From: MIT component of CS-TR project
(Jerry Saltzer and Greg Anderson)
To: Bob Kahn, CNRI
Subject: Quarterly Progress report, January 1--March 31, 1995
A. Scanning and other operational activities
B. Technical and research activities
C. Talks, papers, and Meetings
-------------------------------
A. Scanning and other operational activities:
A.1. High-resolution scanning of LCS and AI technical reports and
memoranda accelerated during the quarter as we have gradually learned how
to overcome various bottlenecks in the production flow. At the beginning
of the quarter we were handling about 200 pages/week; by the end of the
quarter the volume had increased to about 1000 pages/week, and an
intermediate target of 2000 pages/week appears to be achievable. This
increased production volume is apparent in the table below: this quarter's
operations nearly doubled the cumulative totals.
Reports scanned:
reports pages
quarter 146 8440
cumulative 334 17344
Post-scan processing is also accelerating, but it has not been able to keep
up with the increased production volume. The primary bottleneck has been
network transfer of the scanned data (2 Gigabytes/day) from the Macintosh
scanning environment to the UNIX post-processing environment. On a second
processing front, we have now begun routine direct conversion to image of
recently-issued technical reports for which authoritative PostScript is
available. During the quarter, the number of reports and pages that ended
up in our on-line library were
Reports placed on-line:
reports pages
post-scan processing 31 1900
postscript conversion 33 2300
quarter total 64 4200
cumulative total 110 7300
A.2 All of the Macintosh System 7.5 compatibility problems described in the
previous quarterly report were resolved early in the quarter, and that
system is now in production, allowing us to make better use of 4-Gbyte disk
drives. However, both of the 4-Gbyte drives we had purchased failed, were
returned to the supplier, and replaced. As best we can tell from
inspection of the replacements, the vendor has increased the air flow
through the drive cabinets to reduce their internal temperature; the
replaced drives have now been in service for two months with no problems,
and we acquired another identical drive for use on our development system.

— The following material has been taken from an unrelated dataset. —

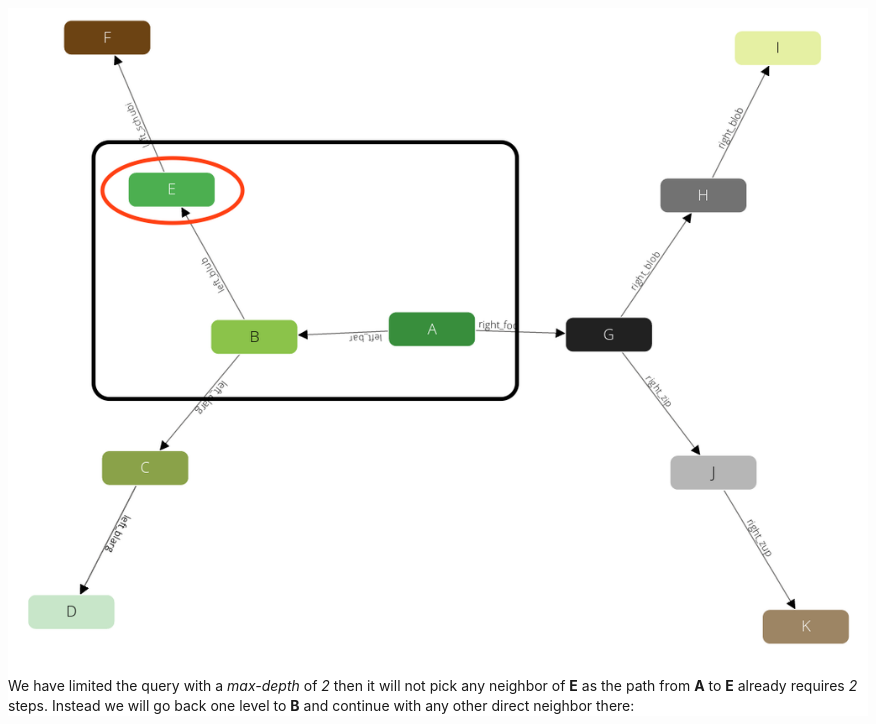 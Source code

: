 ![traversal graph step 3](../Graphs/traversal_graph3.png)

We have limited the query with a *max-depth* of *2* then it will not pick any neighbor of **E** as the path from **A** to **E** already requires *2* steps.
Instead we will go back one level to **B** and continue with any other direct neighbor there:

The scanning station was relocated to an adjacent room to eliminate
proximity to high volume copiers and other noxious equipment. This
relocation required installation of a new network drop, with the
serendipitous result that network performance increased dramatically. We
suspect that a defect in the previous drop was the cause of frequent lost
packets and consequent poor file transfer performance that we had been
experiencing. While we were at it we installed a second network drop
adjacent to the scanning station to facilitate testing and possible
addition of an adjacent quality control station.
As part of the general campaign to reduce bottlenecks and increase scanning
volume, a third DAT drive was put into service and plans were made to add a
fourth. In addition, a copy of QuickKeys was added to the system; this
package in conjunction with AppleScript allows us to increase the scope of
unattended (overnight processing) activities, a strategy we are using to
increase the overall production rate. Finally, Andrew Kass installed
upgraded disk drivers and upgraded the operating system to version 7.5.1,
which provided a dramatic improvement in file transfer performance
described below in item B.5.
A.3. Document tracking system. As mentioned in the previous report,
Jeremy Hylton developed a document tracking system using a World-Wide Web
form page as the interface to drive a small database program. This
quarter, the system was upgraded to include a record of which archive tape
contains each report and also to track post-scanning processing. This
system was placed into production operation and is now our primary
reporting mechanism. In conjunction with its coming into production, we
performed an inventory of archive tapes and archive records and compared
them with the scanning logs to make sure that everything is accounted for.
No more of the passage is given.